(Aim of the exercise): Please repeat every entry exactly as written, but skip the pictures.

(Data excerpts):
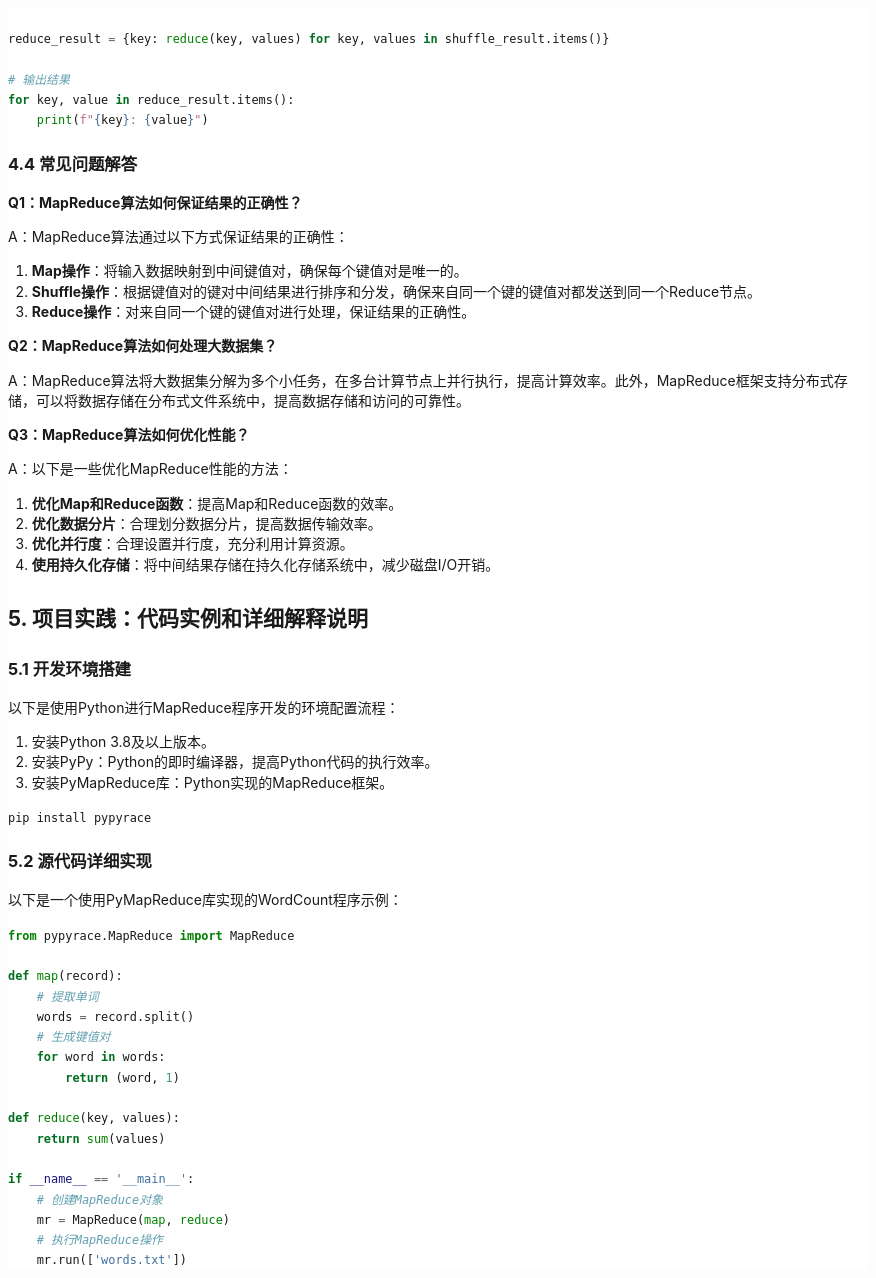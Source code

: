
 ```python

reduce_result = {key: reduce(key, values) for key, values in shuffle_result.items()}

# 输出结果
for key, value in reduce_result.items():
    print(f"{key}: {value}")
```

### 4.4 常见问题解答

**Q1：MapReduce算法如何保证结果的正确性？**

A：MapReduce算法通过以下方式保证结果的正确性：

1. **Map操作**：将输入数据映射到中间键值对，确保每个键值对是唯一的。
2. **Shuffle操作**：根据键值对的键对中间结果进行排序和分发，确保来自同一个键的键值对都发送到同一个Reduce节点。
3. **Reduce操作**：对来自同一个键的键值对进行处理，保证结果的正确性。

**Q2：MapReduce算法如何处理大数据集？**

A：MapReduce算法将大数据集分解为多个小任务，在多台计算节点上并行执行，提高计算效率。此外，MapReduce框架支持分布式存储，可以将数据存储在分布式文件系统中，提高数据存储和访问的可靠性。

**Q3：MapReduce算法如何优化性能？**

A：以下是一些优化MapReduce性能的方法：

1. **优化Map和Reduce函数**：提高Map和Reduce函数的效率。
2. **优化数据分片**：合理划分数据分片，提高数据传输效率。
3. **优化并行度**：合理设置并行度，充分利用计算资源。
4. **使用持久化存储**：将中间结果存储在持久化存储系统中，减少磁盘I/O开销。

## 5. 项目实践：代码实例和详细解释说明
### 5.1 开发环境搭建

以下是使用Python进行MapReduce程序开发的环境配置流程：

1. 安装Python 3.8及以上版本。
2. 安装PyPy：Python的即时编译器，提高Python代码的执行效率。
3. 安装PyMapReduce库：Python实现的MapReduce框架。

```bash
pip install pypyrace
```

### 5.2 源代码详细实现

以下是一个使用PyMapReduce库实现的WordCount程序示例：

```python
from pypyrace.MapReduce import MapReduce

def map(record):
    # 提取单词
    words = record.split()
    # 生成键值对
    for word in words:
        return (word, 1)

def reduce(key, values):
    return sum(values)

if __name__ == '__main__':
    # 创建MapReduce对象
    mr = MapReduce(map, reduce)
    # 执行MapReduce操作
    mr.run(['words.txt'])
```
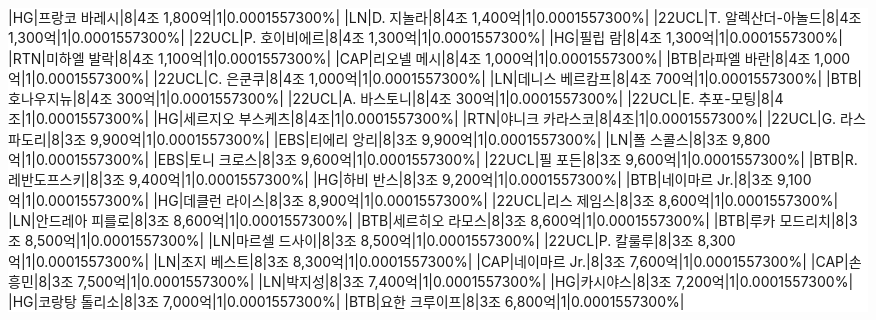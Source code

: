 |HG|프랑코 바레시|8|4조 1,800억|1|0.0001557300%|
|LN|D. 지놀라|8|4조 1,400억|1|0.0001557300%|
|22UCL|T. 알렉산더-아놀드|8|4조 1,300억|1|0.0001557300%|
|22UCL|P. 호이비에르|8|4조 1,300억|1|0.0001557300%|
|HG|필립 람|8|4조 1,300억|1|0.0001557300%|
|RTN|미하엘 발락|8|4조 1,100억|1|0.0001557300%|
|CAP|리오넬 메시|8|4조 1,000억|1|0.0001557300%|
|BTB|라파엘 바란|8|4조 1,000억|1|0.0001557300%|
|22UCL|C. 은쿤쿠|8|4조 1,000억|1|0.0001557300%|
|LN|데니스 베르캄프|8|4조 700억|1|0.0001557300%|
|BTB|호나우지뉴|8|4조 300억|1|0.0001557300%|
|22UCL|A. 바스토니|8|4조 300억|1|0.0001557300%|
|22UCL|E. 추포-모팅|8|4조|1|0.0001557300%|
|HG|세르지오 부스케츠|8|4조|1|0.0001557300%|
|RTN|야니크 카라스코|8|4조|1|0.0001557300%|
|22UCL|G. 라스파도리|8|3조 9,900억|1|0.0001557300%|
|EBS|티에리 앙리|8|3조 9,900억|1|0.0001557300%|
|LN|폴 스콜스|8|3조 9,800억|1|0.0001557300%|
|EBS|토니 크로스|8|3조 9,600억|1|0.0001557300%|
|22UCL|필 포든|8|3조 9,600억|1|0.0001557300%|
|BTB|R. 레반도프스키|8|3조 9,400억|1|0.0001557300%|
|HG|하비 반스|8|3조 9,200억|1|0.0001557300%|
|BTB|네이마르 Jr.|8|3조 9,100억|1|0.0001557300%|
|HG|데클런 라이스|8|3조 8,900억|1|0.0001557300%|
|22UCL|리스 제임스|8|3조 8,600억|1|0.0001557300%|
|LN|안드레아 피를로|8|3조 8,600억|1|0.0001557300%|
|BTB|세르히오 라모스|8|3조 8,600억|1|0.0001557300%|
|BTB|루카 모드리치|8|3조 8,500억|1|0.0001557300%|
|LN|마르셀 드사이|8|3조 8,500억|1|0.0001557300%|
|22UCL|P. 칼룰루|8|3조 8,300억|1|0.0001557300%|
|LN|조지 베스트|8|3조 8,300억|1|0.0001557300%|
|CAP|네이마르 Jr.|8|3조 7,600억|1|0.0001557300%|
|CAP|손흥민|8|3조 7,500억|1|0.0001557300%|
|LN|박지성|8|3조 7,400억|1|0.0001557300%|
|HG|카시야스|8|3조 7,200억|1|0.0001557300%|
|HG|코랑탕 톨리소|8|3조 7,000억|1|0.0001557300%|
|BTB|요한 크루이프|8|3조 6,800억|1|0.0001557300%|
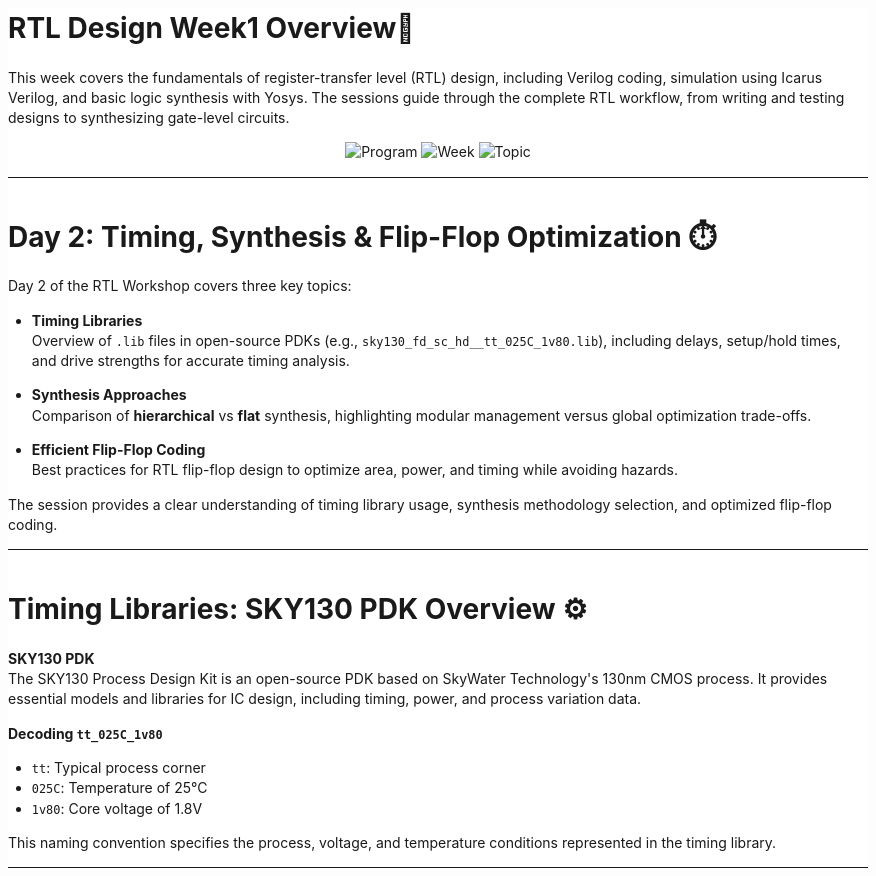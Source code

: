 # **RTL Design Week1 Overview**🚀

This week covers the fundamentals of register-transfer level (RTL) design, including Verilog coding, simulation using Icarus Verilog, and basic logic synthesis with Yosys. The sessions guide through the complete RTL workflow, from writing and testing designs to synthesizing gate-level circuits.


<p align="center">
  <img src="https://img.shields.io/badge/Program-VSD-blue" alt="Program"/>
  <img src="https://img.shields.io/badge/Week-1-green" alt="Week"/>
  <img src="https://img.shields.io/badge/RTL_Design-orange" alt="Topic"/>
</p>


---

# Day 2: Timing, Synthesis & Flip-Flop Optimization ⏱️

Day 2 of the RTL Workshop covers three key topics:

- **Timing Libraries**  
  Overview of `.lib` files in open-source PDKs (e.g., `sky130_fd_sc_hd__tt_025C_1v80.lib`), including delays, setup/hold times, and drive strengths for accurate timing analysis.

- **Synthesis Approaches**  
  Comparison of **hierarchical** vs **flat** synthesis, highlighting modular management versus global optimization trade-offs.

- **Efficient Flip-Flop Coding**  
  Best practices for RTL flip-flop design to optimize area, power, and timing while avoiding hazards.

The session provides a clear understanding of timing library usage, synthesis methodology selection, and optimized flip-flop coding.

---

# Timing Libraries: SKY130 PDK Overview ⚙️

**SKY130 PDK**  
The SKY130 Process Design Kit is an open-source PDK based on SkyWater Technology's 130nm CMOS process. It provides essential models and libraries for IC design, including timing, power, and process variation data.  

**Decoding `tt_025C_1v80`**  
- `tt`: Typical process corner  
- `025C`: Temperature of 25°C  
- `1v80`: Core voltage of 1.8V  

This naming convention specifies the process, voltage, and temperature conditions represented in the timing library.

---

(Solution to this task):
Source code

:
 ```python

reduce_result = {key: reduce(key, values) for key, values in shuffle_result.items()}

# 输出结果
for key, value in reduce_result.items():
    print(f"{key}: {value}")
```

### 4.4 常见问题解答

**Q1：MapReduce算法如何保证结果的正确性？**

A：MapReduce算法通过以下方式保证结果的正确性：

1. **Map操作**：将输入数据映射到中间键值对，确保每个键值对是唯一的。
2. **Shuffle操作**：根据键值对的键对中间结果进行排序和分发，确保来自同一个键的键值对都发送到同一个Reduce节点。
3. **Reduce操作**：对来自同一个键的键值对进行处理，保证结果的正确性。

**Q2：MapReduce算法如何处理大数据集？**

A：MapReduce算法将大数据集分解为多个小任务，在多台计算节点上并行执行，提高计算效率。此外，MapReduce框架支持分布式存储，可以将数据存储在分布式文件系统中，提高数据存储和访问的可靠性。

**Q3：MapReduce算法如何优化性能？**

A：以下是一些优化MapReduce性能的方法：

1. **优化Map和Reduce函数**：提高Map和Reduce函数的效率。
2. **优化数据分片**：合理划分数据分片，提高数据传输效率。
3. **优化并行度**：合理设置并行度，充分利用计算资源。
4. **使用持久化存储**：将中间结果存储在持久化存储系统中，减少磁盘I/O开销。

## 5. 项目实践：代码实例和详细解释说明
### 5.1 开发环境搭建

以下是使用Python进行MapReduce程序开发的环境配置流程：

1. 安装Python 3.8及以上版本。
2. 安装PyPy：Python的即时编译器，提高Python代码的执行效率。
3. 安装PyMapReduce库：Python实现的MapReduce框架。

```bash
pip install pypyrace
```

### 5.2 源代码详细实现

以下是一个使用PyMapReduce库实现的WordCount程序示例：

```python
from pypyrace.MapReduce import MapReduce

def map(record):
    # 提取单词
    words = record.split()
    # 生成键值对
    for word in words:
        return (word, 1)

def reduce(key, values):
    return sum(values)

if __name__ == '__main__':
    # 创建MapReduce对象
    mr = MapReduce(map, reduce)
    # 执行MapReduce操作
    mr.run(['words.txt'])
```
Source code

: |HG|프랑코 바레시|8|4조 1,800억|1|0.0001557300%|
|LN|D. 지놀라|8|4조 1,400억|1|0.0001557300%|
|22UCL|T. 알렉산더-아놀드|8|4조 1,300억|1|0.0001557300%|
|22UCL|P. 호이비에르|8|4조 1,300억|1|0.0001557300%|
|HG|필립 람|8|4조 1,300억|1|0.0001557300%|
|RTN|미하엘 발락|8|4조 1,100억|1|0.0001557300%|
|CAP|리오넬 메시|8|4조 1,000억|1|0.0001557300%|
|BTB|라파엘 바란|8|4조 1,000억|1|0.0001557300%|
|22UCL|C. 은쿤쿠|8|4조 1,000억|1|0.0001557300%|
|LN|데니스 베르캄프|8|4조 700억|1|0.0001557300%|
|BTB|호나우지뉴|8|4조 300억|1|0.0001557300%|
|22UCL|A. 바스토니|8|4조 300억|1|0.0001557300%|
|22UCL|E. 추포-모팅|8|4조|1|0.0001557300%|
|HG|세르지오 부스케츠|8|4조|1|0.0001557300%|
|RTN|야니크 카라스코|8|4조|1|0.0001557300%|
|22UCL|G. 라스파도리|8|3조 9,900억|1|0.0001557300%|
|EBS|티에리 앙리|8|3조 9,900억|1|0.0001557300%|
|LN|폴 스콜스|8|3조 9,800억|1|0.0001557300%|
|EBS|토니 크로스|8|3조 9,600억|1|0.0001557300%|
|22UCL|필 포든|8|3조 9,600억|1|0.0001557300%|
|BTB|R. 레반도프스키|8|3조 9,400억|1|0.0001557300%|
|HG|하비 반스|8|3조 9,200억|1|0.0001557300%|
|BTB|네이마르 Jr.|8|3조 9,100억|1|0.0001557300%|
|HG|데클런 라이스|8|3조 8,900억|1|0.0001557300%|
|22UCL|리스 제임스|8|3조 8,600억|1|0.0001557300%|
|LN|안드레아 피를로|8|3조 8,600억|1|0.0001557300%|
|BTB|세르히오 라모스|8|3조 8,600억|1|0.0001557300%|
|BTB|루카 모드리치|8|3조 8,500억|1|0.0001557300%|
|LN|마르셀 드사이|8|3조 8,500억|1|0.0001557300%|
|22UCL|P. 칼룰루|8|3조 8,300억|1|0.0001557300%|
|LN|조지 베스트|8|3조 8,300억|1|0.0001557300%|
|CAP|네이마르 Jr.|8|3조 7,600억|1|0.0001557300%|
|CAP|손흥민|8|3조 7,500억|1|0.0001557300%|
|LN|박지성|8|3조 7,400억|1|0.0001557300%|
|HG|카시야스|8|3조 7,200억|1|0.0001557300%|
|HG|코랑탕 톨리소|8|3조 7,000억|1|0.0001557300%|
|BTB|요한 크루이프|8|3조 6,800억|1|0.0001557300%|
Source code

: # **RTL Design Week1 Overview**🚀

This week covers the fundamentals of register-transfer level (RTL) design, including Verilog coding, simulation using Icarus Verilog, and basic logic synthesis with Yosys. The sessions guide through the complete RTL workflow, from writing and testing designs to synthesizing gate-level circuits.


<p align="center">
  <img src="https://img.shields.io/badge/Program-VSD-blue" alt="Program"/>
  <img src="https://img.shields.io/badge/Week-1-green" alt="Week"/>
  <img src="https://img.shields.io/badge/RTL_Design-orange" alt="Topic"/>
</p>


---

# Day 2: Timing, Synthesis & Flip-Flop Optimization ⏱️

Day 2 of the RTL Workshop covers three key topics:

- **Timing Libraries**  
  Overview of `.lib` files in open-source PDKs (e.g., `sky130_fd_sc_hd__tt_025C_1v80.lib`), including delays, setup/hold times, and drive strengths for accurate timing analysis.

- **Synthesis Approaches**  
  Comparison of **hierarchical** vs **flat** synthesis, highlighting modular management versus global optimization trade-offs.

- **Efficient Flip-Flop Coding**  
  Best practices for RTL flip-flop design to optimize area, power, and timing while avoiding hazards.

The session provides a clear understanding of timing library usage, synthesis methodology selection, and optimized flip-flop coding.

---

# Timing Libraries: SKY130 PDK Overview ⚙️

**SKY130 PDK**  
The SKY130 Process Design Kit is an open-source PDK based on SkyWater Technology's 130nm CMOS process. It provides essential models and libraries for IC design, including timing, power, and process variation data.  

**Decoding `tt_025C_1v80`**  
- `tt`: Typical process corner  
- `025C`: Temperature of 25°C  
- `1v80`: Core voltage of 1.8V  

This naming convention specifies the process, voltage, and temperature conditions represented in the timing library.

---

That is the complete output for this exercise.